= Frank Douglas Garrett =

American scholar and basketball player

Frank Douglas Garrett is an American former basketball player, marine and academic. He is a graduate of Mackenzie High in Detroit.

== Athletic career ==
An all-star Detroit Michigan basketball player selected in 1961 and 1962.

A USMC Basketball All-Star during the years 1964–66;

A JUCO All-American Basketball Selection in 1968.

Captain of the Detroit College Basketball team in 1969–70.

Coaching at the high school and college levels as an assistant and head basketball coach during the 1970s.

== Military service and later life ==
Holding the rank of Sergeant, he served honorably during the Vietnam Era in the United States Marine Corps. He later served as an Oakland UniversityDean and Professor of Education. Honored by Governor Daniels as a Distinguished Hoosier and with a key to the city on the town basketball court by his adopted hometown of Odon Indiana during Old Settlers in August 2006. Author of the force of evil published in 2011.

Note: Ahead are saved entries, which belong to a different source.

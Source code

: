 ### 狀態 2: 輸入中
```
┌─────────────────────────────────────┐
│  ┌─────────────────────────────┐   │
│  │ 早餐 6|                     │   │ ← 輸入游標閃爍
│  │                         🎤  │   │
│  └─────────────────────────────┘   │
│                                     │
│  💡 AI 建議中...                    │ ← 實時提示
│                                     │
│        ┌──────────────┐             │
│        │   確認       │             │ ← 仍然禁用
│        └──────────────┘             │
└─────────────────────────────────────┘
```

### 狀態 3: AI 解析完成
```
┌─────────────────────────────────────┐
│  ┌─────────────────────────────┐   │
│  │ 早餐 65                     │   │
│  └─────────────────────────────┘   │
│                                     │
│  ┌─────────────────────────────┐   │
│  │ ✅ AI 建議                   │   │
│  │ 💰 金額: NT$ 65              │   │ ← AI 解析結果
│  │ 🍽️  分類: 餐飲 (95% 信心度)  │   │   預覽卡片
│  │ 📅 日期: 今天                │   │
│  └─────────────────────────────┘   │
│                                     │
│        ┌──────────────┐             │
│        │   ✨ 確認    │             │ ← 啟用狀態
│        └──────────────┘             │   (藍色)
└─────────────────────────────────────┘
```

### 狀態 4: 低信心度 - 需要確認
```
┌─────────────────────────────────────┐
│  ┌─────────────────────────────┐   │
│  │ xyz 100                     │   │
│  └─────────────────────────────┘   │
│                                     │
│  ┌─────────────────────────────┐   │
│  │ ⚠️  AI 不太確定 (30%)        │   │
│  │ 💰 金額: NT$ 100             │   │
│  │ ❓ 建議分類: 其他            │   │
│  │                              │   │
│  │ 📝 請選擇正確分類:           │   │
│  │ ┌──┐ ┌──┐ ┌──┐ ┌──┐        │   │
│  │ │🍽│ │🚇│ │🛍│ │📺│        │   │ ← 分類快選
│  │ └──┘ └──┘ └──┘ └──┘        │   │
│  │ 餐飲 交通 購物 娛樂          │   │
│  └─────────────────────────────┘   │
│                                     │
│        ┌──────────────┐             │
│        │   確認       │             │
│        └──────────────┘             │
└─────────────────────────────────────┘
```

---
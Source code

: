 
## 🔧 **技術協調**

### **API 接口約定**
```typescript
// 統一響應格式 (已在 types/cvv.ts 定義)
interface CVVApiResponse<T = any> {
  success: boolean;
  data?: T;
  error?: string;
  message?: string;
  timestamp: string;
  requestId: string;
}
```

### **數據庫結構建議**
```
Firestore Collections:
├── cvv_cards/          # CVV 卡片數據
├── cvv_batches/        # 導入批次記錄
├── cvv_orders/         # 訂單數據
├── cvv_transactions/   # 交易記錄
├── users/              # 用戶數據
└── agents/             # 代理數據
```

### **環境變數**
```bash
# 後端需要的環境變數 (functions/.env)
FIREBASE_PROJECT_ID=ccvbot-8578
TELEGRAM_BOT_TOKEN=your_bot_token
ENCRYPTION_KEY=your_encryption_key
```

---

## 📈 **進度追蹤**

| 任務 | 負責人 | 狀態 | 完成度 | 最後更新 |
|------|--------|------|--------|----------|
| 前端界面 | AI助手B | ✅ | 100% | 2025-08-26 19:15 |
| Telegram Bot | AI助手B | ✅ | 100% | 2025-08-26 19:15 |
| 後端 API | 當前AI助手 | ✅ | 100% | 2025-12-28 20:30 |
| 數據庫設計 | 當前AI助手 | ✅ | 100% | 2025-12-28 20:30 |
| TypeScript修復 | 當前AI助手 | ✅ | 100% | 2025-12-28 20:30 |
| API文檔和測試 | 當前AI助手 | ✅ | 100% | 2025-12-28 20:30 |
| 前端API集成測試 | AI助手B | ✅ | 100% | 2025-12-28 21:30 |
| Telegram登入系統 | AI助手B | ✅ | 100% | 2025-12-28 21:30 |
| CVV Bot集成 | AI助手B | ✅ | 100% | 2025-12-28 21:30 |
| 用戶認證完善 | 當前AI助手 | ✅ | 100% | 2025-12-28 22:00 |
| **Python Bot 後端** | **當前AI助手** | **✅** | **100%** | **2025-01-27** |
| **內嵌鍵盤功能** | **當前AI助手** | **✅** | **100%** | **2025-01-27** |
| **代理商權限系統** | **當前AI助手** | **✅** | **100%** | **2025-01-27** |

“The Force of Evil reveals, in written form, the heart of a man who has a love for his God and for his country. Dr. Garrett is passionate about both. He is unafraid to speak of the problems facing this country, and he is unashamed to say that understanding God and His principles is the solution to these problems wherever they are found. While carefully challenging views that are non-Christian, he is respectful of all people. He makes a careful distinction between those who simply do not believe and those who have an agenda to destroy the Judeo-Christian values that have been part of this country from the beginning. Dr. Garrett serves as a watchman whose clarion calls should not be ignored.”

Pastor Allen Burris

Mitchell Church of Christ

Mitchell, Indiana.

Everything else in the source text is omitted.